What you are asked to do:
Copy out each line of the data below in which "subsubsection" appears.

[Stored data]
+--
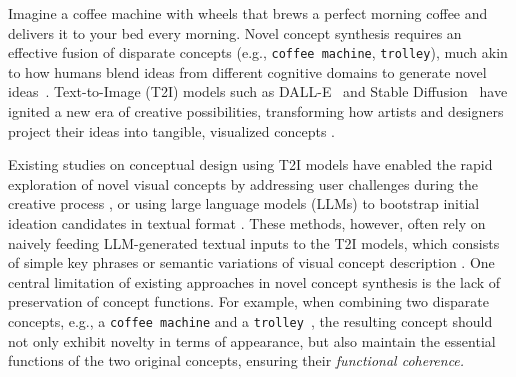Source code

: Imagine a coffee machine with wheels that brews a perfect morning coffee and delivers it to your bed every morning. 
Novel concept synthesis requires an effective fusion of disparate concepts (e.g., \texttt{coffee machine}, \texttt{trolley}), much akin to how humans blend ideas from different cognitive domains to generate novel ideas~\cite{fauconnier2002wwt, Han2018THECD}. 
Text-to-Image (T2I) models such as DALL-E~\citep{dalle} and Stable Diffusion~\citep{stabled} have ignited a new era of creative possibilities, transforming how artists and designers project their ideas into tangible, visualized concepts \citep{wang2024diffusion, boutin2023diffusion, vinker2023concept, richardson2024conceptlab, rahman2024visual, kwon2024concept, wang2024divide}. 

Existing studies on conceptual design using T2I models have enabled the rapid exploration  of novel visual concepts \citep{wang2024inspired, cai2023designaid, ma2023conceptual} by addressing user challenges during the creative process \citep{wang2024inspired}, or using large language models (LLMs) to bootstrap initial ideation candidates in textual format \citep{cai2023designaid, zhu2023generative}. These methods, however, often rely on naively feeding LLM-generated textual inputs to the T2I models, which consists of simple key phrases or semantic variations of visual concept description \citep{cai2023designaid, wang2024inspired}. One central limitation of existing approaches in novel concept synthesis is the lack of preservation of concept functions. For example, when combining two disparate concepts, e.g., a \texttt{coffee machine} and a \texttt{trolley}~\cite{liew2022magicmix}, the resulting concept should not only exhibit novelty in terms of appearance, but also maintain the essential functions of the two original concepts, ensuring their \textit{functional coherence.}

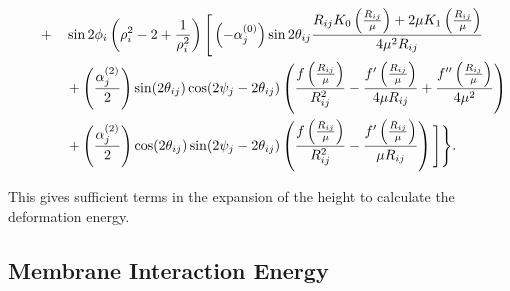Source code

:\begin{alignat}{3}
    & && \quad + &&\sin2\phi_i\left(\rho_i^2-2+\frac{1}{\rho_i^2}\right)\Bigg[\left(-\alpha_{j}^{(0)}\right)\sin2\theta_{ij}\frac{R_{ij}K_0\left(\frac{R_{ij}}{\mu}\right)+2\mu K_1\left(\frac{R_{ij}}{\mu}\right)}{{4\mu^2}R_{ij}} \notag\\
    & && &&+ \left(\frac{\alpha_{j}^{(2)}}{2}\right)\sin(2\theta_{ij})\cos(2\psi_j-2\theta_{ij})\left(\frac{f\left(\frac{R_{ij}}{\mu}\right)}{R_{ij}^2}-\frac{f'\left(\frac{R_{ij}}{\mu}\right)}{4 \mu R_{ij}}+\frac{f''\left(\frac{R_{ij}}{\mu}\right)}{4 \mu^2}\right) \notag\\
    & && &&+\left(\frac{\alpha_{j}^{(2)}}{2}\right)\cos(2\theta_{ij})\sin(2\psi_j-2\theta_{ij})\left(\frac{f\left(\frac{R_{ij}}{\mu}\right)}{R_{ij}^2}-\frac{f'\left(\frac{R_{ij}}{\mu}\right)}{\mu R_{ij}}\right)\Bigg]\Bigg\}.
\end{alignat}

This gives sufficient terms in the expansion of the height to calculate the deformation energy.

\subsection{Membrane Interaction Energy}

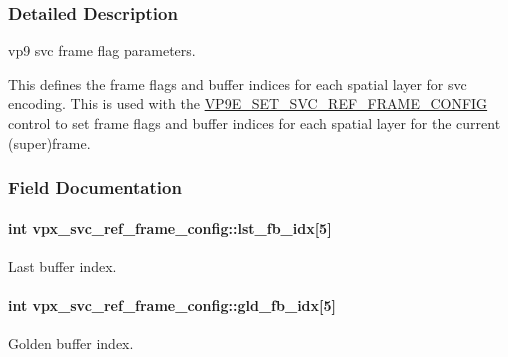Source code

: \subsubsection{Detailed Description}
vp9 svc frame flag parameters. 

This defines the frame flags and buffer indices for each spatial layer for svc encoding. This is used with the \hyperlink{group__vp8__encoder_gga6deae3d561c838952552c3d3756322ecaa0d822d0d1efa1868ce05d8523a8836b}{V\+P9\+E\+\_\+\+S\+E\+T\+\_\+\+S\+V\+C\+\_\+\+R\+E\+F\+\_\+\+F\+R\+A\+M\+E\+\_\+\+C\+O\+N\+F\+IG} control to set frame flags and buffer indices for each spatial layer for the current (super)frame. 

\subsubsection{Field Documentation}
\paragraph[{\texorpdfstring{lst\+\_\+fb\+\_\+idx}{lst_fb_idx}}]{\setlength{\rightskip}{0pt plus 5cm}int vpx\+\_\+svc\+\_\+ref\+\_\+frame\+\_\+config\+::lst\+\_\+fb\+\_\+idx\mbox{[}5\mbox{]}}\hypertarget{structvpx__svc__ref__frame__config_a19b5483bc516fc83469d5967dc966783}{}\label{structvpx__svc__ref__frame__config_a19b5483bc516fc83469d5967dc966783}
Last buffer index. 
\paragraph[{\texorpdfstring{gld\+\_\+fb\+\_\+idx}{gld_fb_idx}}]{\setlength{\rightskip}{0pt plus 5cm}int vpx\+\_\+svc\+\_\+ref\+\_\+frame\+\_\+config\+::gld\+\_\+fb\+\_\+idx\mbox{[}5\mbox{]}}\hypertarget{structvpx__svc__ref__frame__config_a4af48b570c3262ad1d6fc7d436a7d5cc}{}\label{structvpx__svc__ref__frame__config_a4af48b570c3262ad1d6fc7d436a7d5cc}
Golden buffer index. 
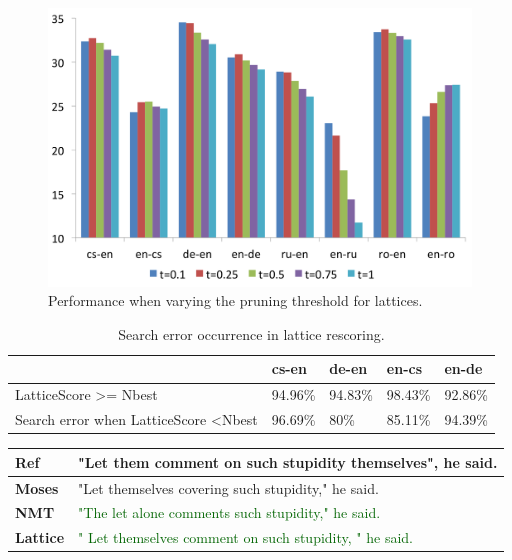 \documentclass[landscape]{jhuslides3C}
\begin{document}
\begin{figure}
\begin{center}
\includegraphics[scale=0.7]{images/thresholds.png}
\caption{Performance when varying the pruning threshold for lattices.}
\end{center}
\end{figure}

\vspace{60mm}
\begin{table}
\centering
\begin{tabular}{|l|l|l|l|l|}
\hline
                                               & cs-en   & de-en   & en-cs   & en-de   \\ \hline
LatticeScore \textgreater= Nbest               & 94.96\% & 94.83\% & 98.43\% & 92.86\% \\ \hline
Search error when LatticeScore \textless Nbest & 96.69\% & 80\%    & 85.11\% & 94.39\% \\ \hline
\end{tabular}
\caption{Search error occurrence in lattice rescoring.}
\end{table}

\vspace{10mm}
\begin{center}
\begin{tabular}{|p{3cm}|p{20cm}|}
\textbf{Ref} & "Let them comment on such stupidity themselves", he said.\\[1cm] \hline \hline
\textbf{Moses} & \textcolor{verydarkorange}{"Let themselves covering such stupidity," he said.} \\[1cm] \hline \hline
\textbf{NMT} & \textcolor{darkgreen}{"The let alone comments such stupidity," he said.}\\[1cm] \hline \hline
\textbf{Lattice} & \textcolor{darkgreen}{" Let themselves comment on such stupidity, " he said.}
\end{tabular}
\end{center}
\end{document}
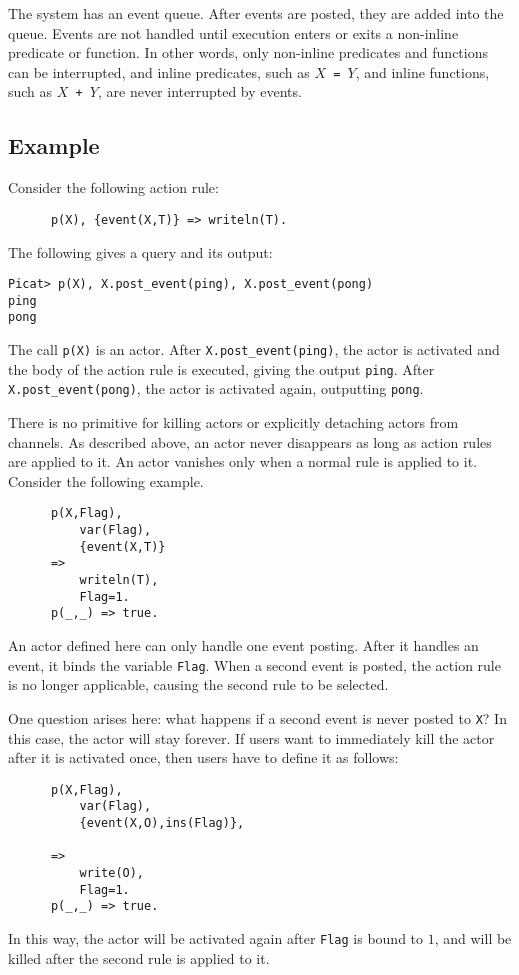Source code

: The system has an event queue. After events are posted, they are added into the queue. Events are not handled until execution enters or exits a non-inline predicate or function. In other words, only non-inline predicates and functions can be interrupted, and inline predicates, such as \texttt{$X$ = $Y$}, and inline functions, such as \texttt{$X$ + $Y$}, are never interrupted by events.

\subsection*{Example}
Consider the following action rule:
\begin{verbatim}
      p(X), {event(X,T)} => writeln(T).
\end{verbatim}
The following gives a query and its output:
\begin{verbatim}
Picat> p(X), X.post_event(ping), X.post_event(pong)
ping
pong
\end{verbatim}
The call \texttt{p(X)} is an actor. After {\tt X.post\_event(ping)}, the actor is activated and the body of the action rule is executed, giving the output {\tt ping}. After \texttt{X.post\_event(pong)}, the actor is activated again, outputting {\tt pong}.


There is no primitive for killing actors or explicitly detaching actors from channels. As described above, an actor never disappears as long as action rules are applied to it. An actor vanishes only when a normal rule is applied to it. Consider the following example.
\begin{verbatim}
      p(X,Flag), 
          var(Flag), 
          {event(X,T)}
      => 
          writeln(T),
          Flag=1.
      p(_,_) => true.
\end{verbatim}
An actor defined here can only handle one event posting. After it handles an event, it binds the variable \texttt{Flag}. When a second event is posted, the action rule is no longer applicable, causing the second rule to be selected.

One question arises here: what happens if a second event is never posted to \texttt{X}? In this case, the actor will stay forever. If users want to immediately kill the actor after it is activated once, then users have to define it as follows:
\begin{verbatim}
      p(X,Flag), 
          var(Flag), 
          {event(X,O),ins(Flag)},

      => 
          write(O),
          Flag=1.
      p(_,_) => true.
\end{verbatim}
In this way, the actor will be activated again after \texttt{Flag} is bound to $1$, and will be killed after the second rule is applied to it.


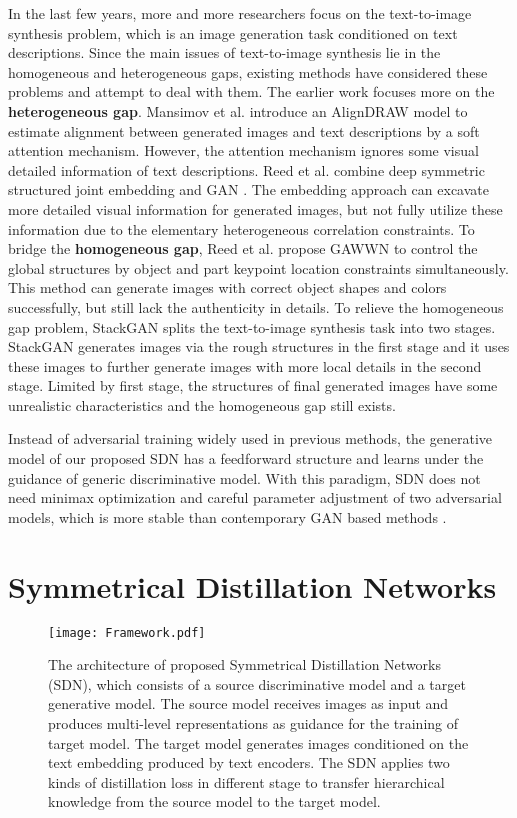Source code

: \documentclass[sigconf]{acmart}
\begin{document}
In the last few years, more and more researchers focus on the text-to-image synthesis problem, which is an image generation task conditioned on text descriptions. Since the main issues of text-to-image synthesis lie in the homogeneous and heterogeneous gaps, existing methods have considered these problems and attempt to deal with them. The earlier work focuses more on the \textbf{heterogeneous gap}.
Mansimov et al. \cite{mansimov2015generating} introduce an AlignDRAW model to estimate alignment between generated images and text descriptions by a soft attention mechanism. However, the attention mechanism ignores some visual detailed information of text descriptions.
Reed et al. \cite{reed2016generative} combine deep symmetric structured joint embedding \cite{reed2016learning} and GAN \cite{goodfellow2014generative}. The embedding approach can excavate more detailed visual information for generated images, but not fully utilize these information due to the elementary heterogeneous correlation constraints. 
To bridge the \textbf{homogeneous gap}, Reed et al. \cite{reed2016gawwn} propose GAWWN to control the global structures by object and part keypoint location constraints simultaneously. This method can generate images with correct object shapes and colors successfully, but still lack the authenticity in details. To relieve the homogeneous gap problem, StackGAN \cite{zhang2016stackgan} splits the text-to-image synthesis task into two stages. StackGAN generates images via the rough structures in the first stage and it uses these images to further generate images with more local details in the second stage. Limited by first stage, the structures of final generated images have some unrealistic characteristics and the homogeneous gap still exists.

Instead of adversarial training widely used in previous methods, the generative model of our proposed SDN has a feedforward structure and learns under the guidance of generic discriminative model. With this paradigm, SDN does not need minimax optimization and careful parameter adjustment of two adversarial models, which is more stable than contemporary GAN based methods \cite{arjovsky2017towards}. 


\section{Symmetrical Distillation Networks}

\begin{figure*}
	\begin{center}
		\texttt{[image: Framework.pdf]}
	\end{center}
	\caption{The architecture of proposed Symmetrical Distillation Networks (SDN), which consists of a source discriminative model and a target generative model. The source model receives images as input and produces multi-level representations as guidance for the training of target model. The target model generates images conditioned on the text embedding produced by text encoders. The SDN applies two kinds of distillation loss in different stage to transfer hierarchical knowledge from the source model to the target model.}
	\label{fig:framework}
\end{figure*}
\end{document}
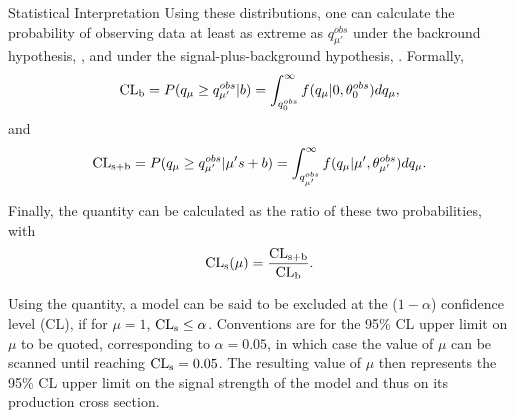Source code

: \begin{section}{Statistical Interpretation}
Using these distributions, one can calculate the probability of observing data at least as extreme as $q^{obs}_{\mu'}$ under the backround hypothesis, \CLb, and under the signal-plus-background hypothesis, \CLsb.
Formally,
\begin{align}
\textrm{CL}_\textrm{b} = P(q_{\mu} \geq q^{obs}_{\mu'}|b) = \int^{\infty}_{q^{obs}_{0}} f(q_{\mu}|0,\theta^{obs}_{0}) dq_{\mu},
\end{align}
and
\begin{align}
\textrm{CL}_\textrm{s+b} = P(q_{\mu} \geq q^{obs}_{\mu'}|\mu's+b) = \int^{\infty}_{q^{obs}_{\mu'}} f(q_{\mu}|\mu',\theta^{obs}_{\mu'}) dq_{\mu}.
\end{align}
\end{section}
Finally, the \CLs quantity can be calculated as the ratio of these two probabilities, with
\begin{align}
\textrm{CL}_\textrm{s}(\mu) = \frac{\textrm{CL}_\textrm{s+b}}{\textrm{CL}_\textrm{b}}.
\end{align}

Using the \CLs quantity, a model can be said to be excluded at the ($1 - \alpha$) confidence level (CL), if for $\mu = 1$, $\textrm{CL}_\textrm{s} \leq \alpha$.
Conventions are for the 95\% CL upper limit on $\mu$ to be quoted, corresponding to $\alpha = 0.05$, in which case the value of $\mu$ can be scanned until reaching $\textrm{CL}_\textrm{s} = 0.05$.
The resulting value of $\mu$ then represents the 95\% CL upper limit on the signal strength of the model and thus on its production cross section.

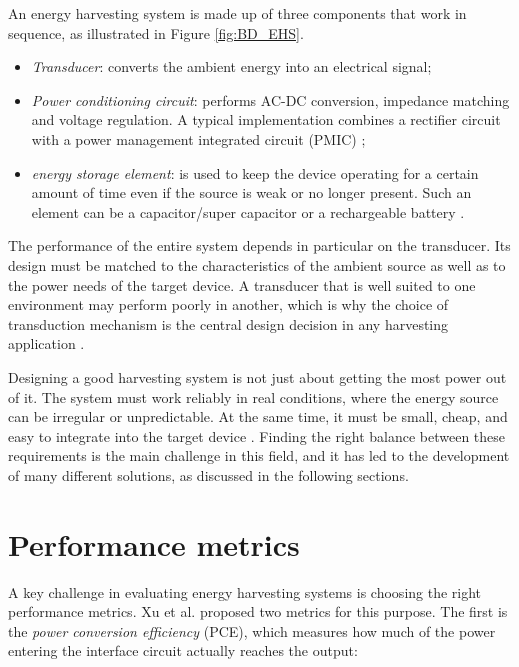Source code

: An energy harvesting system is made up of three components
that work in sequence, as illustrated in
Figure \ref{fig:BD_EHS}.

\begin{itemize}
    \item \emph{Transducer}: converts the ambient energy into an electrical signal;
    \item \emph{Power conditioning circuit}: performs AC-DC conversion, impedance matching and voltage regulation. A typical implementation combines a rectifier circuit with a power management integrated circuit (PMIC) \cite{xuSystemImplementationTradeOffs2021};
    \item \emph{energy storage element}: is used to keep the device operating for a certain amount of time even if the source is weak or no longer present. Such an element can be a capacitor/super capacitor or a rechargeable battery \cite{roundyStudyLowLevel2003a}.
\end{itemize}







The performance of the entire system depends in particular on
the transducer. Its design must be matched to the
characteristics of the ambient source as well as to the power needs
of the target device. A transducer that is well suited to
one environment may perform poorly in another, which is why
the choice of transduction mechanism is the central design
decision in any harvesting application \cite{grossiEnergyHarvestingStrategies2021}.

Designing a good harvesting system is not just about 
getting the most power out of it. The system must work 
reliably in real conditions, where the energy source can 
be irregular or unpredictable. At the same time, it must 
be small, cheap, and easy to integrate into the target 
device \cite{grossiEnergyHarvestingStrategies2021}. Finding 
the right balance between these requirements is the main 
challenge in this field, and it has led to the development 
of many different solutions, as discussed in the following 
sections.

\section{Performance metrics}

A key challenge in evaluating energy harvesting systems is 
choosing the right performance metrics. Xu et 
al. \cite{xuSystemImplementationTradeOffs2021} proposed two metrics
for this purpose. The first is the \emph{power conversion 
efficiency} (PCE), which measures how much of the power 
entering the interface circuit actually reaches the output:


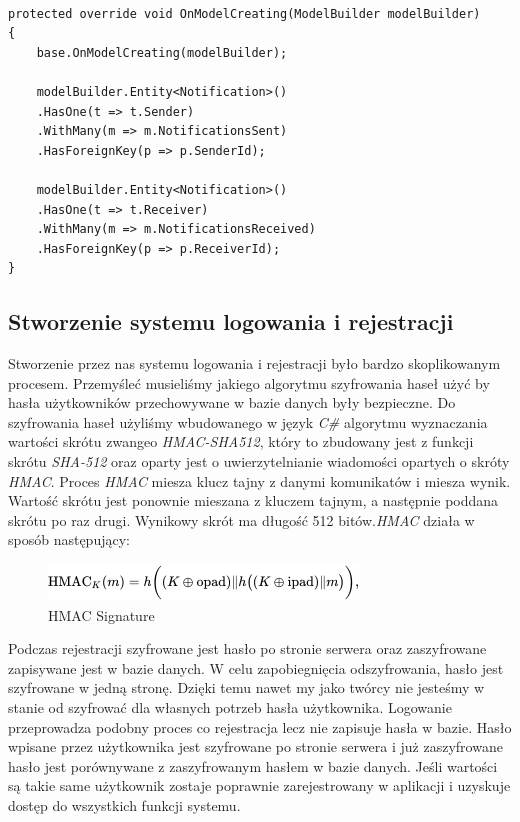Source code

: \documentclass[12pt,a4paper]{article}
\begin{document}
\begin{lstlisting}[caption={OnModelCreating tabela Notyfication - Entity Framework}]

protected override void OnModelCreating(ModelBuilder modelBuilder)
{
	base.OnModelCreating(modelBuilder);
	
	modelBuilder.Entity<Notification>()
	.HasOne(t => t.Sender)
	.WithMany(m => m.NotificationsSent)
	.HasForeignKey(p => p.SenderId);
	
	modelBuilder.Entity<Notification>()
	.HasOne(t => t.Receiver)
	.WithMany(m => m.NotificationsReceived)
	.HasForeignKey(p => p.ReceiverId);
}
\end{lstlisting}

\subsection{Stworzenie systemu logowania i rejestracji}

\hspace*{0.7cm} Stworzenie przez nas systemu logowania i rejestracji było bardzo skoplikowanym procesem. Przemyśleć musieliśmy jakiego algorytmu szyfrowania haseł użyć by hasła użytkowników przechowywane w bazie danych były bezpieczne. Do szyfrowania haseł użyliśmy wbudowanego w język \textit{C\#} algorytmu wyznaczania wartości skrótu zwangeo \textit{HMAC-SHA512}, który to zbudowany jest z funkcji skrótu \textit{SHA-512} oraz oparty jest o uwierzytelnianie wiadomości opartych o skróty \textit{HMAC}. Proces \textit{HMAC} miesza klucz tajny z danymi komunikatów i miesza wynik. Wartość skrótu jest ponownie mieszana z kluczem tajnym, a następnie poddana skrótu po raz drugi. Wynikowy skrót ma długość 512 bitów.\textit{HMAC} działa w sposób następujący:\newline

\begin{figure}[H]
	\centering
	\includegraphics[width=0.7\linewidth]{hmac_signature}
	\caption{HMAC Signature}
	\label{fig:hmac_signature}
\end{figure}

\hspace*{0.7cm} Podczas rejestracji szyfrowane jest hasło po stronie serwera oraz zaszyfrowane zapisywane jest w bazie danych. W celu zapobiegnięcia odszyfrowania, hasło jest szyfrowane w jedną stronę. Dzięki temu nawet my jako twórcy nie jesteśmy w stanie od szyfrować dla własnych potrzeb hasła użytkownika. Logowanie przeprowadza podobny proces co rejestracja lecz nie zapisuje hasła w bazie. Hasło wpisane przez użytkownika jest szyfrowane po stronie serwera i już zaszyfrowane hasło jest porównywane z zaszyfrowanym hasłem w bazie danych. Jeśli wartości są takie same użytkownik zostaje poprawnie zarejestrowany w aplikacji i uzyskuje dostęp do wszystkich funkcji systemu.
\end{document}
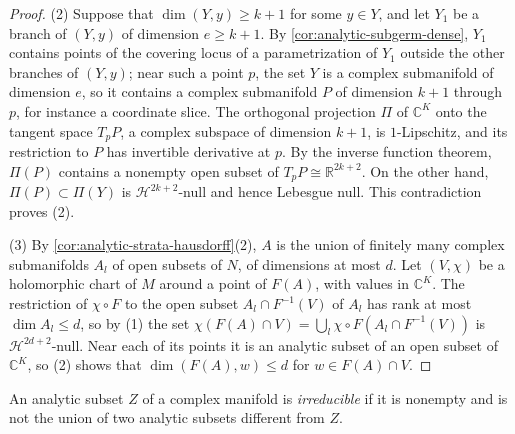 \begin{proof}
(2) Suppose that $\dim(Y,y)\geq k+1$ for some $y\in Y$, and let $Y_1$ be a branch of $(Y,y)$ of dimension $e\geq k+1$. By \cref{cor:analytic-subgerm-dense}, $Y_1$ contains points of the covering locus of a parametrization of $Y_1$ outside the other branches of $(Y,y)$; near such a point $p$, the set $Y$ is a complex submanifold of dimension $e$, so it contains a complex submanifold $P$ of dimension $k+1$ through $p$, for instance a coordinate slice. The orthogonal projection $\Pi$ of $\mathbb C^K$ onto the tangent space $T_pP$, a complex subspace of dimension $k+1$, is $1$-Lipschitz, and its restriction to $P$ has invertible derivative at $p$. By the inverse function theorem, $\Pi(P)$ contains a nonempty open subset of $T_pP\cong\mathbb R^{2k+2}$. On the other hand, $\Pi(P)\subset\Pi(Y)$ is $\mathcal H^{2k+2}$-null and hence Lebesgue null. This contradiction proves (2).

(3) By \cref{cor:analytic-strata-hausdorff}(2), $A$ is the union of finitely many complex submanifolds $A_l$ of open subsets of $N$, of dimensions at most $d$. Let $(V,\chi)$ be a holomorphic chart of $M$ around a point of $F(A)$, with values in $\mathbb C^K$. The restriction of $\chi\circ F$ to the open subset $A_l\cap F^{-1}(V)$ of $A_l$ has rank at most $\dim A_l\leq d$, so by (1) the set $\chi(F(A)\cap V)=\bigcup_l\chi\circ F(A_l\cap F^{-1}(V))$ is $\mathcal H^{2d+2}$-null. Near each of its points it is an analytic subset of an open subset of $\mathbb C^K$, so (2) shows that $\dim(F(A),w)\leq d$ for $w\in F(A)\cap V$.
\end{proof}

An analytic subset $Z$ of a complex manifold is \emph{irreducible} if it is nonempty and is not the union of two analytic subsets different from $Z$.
+--
Answer to this task:
: \subsubsection{Detailed Description}
\subsubsection{Field Documentation}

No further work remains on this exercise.